Saved data entries:
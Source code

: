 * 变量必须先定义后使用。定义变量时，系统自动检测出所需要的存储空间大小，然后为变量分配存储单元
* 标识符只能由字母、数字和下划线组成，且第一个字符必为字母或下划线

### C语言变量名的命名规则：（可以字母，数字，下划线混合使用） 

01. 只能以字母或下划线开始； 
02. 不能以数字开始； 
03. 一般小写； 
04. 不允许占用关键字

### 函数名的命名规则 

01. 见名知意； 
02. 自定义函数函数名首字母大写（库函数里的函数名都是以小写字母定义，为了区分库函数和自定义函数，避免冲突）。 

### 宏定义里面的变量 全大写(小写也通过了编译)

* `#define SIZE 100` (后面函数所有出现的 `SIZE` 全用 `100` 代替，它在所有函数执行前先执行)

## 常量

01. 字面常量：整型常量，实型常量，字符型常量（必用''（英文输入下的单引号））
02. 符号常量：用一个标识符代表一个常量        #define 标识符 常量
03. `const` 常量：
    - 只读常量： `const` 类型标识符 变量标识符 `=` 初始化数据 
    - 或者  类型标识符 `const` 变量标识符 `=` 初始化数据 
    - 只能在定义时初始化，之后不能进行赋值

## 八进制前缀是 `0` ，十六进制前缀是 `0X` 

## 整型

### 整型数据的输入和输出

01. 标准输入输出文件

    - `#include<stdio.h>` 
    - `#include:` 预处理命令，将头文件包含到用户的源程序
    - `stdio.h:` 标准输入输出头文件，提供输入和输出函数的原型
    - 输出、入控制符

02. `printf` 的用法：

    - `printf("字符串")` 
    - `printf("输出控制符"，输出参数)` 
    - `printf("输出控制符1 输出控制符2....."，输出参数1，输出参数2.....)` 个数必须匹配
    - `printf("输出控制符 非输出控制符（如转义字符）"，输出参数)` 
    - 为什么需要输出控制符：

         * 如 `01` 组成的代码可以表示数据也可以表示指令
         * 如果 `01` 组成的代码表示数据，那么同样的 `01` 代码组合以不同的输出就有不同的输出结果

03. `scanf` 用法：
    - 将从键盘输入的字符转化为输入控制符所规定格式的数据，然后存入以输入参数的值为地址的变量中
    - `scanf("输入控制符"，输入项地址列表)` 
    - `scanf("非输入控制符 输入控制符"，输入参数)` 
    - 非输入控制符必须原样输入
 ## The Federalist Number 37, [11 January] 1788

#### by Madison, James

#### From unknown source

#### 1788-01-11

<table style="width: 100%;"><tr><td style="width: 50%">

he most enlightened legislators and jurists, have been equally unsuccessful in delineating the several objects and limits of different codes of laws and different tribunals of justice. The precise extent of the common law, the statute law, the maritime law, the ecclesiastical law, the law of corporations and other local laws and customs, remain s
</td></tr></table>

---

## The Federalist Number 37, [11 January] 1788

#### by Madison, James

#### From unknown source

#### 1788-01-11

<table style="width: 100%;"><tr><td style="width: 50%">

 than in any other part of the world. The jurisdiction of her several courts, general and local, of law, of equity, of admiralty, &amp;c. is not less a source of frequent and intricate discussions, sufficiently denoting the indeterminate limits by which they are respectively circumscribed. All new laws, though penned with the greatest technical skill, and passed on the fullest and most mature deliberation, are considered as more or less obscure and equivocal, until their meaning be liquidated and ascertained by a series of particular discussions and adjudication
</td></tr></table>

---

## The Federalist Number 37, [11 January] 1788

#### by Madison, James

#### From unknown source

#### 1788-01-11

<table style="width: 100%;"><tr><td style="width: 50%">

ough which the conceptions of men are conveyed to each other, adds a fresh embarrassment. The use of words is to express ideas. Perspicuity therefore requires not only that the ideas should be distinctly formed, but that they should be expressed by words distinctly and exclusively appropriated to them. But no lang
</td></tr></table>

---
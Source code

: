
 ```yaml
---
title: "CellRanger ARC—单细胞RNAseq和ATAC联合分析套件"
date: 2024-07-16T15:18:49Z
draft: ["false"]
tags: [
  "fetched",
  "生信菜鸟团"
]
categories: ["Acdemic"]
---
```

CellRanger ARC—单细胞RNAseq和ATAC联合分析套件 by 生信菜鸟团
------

:: To do ::
Write down only the closing run of lines: the one containing "- 将从键盘输入的字符转化为" and every line after it to the end of the entries, exactly.

:: Reply ::
    - 将从键盘输入的字符转化为输入控制符所规定格式的数据，然后存入以输入参数的值为地址的变量中
    - `scanf("输入控制符"，输入项地址列表)` 
    - `scanf("非输入控制符 输入控制符"，输入参数)` 
    - 非输入控制符必须原样输入
 ## The Federalist Number 37, [11 January] 1788

#### by Madison, James

#### From unknown source

#### 1788-01-11

<table style="width: 100%;"><tr><td style="width: 50%">

he most enlightened legislators and jurists, have been equally unsuccessful in delineating the several objects and limits of different codes of laws and different tribunals of justice. The precise extent of the common law, the statute law, the maritime law, the ecclesiastical law, the law of corporations and other local laws and customs, remain s
</td></tr></table>

---

## The Federalist Number 37, [11 January] 1788

#### by Madison, James

#### From unknown source

#### 1788-01-11

<table style="width: 100%;"><tr><td style="width: 50%">

 than in any other part of the world. The jurisdiction of her several courts, general and local, of law, of equity, of admiralty, &amp;c. is not less a source of frequent and intricate discussions, sufficiently denoting the indeterminate limits by which they are respectively circumscribed. All new laws, though penned with the greatest technical skill, and passed on the fullest and most mature deliberation, are considered as more or less obscure and equivocal, until their meaning be liquidated and ascertained by a series of particular discussions and adjudication
</td></tr></table>

---

## The Federalist Number 37, [11 January] 1788

#### by Madison, James

#### From unknown source

#### 1788-01-11

<table style="width: 100%;"><tr><td style="width: 50%">

ough which the conceptions of men are conveyed to each other, adds a fresh embarrassment. The use of words is to express ideas. Perspicuity therefore requires not only that the ideas should be distinctly formed, but that they should be expressed by words distinctly and exclusively appropriated to them. But no lang
</td></tr></table>

---
Source code

:
 ```yaml
---
title: "CellRanger ARC—单细胞RNAseq和ATAC联合分析套件"
date: 2024-07-16T15:18:49Z
draft: ["false"]
tags: [
  "fetched",
  "生信菜鸟团"
]
categories: ["Acdemic"]
---
```

CellRanger ARC—单细胞RNAseq和ATAC联合分析套件 by 生信菜鸟团
------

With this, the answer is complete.